Check which lines in the records hold "tool" and report how many there are, with no other text.

_Stored records:_
..............................

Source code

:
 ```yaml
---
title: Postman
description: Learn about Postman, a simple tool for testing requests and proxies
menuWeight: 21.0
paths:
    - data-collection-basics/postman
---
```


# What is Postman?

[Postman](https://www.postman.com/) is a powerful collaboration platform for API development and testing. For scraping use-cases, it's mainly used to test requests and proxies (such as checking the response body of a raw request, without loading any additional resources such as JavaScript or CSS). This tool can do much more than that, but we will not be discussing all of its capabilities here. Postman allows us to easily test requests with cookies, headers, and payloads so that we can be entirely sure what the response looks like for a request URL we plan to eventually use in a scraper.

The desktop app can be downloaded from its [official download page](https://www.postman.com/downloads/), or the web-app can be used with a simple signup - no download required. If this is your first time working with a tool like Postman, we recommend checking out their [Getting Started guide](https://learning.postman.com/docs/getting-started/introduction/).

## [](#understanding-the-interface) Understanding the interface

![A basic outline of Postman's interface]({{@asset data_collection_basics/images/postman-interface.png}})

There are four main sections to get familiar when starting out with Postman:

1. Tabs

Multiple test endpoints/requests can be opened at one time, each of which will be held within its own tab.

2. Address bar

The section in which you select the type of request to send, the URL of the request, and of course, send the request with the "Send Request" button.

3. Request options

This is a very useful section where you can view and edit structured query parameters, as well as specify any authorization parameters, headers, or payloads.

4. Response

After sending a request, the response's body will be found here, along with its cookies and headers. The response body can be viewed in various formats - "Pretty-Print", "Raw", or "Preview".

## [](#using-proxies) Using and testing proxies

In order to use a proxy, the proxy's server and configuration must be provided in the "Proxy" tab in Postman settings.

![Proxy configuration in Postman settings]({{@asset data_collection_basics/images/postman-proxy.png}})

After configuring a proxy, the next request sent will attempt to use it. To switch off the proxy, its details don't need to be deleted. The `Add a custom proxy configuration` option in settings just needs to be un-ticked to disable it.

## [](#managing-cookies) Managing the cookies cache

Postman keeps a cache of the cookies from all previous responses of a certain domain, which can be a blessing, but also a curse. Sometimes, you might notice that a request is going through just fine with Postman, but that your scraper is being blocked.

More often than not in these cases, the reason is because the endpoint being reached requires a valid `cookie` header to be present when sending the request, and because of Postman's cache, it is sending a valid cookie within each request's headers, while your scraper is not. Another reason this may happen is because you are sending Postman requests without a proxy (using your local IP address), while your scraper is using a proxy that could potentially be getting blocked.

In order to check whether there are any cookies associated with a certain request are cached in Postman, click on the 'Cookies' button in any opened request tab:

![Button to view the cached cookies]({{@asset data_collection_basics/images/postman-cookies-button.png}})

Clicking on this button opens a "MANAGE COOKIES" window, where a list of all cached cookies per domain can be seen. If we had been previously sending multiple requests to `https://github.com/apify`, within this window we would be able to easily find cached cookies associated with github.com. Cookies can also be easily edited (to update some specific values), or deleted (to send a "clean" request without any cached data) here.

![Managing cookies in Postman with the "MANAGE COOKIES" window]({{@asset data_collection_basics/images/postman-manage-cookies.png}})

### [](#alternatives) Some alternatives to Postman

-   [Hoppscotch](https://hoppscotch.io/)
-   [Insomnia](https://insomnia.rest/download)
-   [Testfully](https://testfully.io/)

..............................

_EXERCISE ANSWER:_
3